3.)Be process oriented, not results oriented.

. You have to learn to enjoy the battle, the ups and downs and the fact that you don’t know how things are going to come out in order to be a great player and in order to get the most out of playing matches. Just like no one ever became a great sailor by sailing only on calm waters, no one becomes a great player be playing nothing but easy matches. Players who focus on results, especially before the match is over or even before it starts do not fare well in tough matches. When you play a match in the ideal mental state, you’re not trying to win and you’re not trying not to lose. You’re just playing each point in a relaxed, accepting state. You are able to go for your shots and play your best because you are in the moment and not getting in your own way. Once you’ve achieved this state a few times it becomes easier to get there more often and stay there longer. It will always be a challenge to play relaxed, judgment free tennis, but it’s worth the effort to work on getting there.

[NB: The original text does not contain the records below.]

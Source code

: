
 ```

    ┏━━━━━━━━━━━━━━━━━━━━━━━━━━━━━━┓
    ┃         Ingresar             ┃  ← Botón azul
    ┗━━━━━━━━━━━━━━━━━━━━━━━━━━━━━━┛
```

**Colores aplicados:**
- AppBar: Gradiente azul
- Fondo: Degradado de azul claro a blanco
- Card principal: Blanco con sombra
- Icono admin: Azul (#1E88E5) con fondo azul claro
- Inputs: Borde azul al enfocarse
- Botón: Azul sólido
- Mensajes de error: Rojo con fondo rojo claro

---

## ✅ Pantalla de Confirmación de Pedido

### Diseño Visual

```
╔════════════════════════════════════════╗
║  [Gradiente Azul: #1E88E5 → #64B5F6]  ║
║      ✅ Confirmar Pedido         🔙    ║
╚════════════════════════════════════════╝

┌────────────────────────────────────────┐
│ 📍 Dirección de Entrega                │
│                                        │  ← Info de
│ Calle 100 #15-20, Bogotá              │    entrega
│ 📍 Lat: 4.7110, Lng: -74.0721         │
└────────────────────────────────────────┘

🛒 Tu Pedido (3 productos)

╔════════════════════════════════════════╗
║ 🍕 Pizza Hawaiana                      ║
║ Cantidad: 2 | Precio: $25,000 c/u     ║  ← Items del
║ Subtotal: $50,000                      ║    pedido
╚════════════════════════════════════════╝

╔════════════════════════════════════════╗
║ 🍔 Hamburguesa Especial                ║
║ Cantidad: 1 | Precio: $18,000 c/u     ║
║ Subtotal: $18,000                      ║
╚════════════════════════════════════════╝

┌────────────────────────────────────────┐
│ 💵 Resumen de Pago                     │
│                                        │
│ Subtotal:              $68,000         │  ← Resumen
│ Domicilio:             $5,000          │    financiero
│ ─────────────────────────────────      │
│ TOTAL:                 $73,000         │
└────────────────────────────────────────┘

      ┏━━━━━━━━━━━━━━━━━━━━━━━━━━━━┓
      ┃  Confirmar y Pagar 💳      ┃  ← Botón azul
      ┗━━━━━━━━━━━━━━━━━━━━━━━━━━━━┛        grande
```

4.) Be a great partner and help your partner when they’re struggling.

. In my career as a teaching pro and a player I have witnessed countless times where players have turned away from, or against, their partner. For the most part it is done out of insecurity ( people will think I’m a bad player if we lose). Players can miss amazing opportunities to connect with another person, help someone to play better and create a partnership that will stand the test of time.

. I have a few players I call Superstars! Athletic, competitive, smart, unafraid, supportive. Everything a coach could want in a player in any sport. This summer I gave them some instruction on things to say to your partner during the match. I told them all your statements should come in one of two forms; I need you, or I support you. That’s it in a nutshell. I recently received an email from one of these players. Understand that this person was a successful high school and college athlete in another sport who took up tennis as an adult. She has climbed the ladder to 4.0 in a few short years and will probably be a 4.5 before long. Here’s part of what the email said.

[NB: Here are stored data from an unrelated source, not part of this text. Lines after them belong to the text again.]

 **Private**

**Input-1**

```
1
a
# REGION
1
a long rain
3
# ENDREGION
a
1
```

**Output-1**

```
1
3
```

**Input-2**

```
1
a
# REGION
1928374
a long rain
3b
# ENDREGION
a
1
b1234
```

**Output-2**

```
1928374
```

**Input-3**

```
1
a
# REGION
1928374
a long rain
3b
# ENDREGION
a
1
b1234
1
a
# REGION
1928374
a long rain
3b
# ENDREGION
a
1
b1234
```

Things have been going well on the 4.0 court… My partner and I were put on D1 today against North Haven. We played 2 strong ladies and had a battle — on the court and in some heads :) But we pulled it out on the 3rd set tie breaker! our scores were 3–6, 6–4, 1–0. At one point in the 2nd set my partner was struggling and I told her — I’m here for you. What do you need? And she told me. I never get mad with my partner, but it was so helpful to say — i see you are struggling and what can I do for you. and then a game or 2 later her mojo was back!

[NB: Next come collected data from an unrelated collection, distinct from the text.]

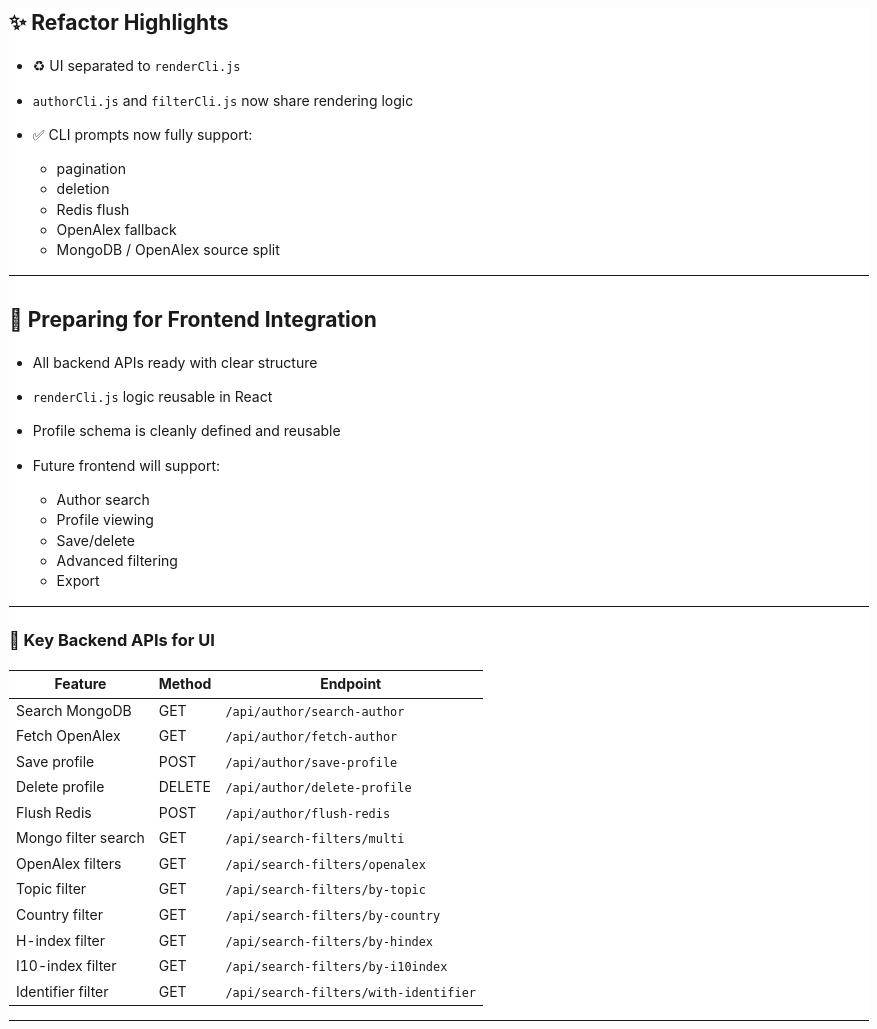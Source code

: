 
## ✨ Refactor Highlights

* ♻️ UI separated to `renderCli.js`
* `authorCli.js` and `filterCli.js` now share rendering logic
* ✅ CLI prompts now fully support:

  * pagination
  * deletion
  * Redis flush
  * OpenAlex fallback
  * MongoDB / OpenAlex source split

---

## 🔮 Preparing for Frontend Integration

* All backend APIs ready with clear structure
* `renderCli.js` logic reusable in React
* Profile schema is cleanly defined and reusable
* Future frontend will support:

  * Author search
  * Profile viewing
  * Save/delete
  * Advanced filtering
  * Export

---

### 🔗 Key Backend APIs for UI

| Feature             | Method | Endpoint                              |
| ------------------- | ------ | ------------------------------------- |
| Search MongoDB      | GET    | `/api/author/search-author`           |
| Fetch OpenAlex      | GET    | `/api/author/fetch-author`            |
| Save profile        | POST   | `/api/author/save-profile`            |
| Delete profile      | DELETE | `/api/author/delete-profile`          |
| Flush Redis         | POST   | `/api/author/flush-redis`             |
| Mongo filter search | GET    | `/api/search-filters/multi`           |
| OpenAlex filters    | GET    | `/api/search-filters/openalex`        |
| Topic filter        | GET    | `/api/search-filters/by-topic`        |
| Country filter      | GET    | `/api/search-filters/by-country`      |
| H-index filter      | GET    | `/api/search-filters/by-hindex`       |
| I10-index filter    | GET    | `/api/search-filters/by-i10index`     |
| Identifier filter   | GET    | `/api/search-filters/with-identifier` |

---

That’s amazing! I can’t think of anyone who wouldn’t want this person as a partner. Her intentions are so pure and there is no ego involved at all. She plays great, improves all the time, and everyone wants her for a partner. And more than anything it’s because of her attitude. She’s present and accepting of whatever happens. You know she won’t sell you out when the chips are down so you can relax and play your best. You don’t just make yourself a better player when you have the right mindset, you make others better too!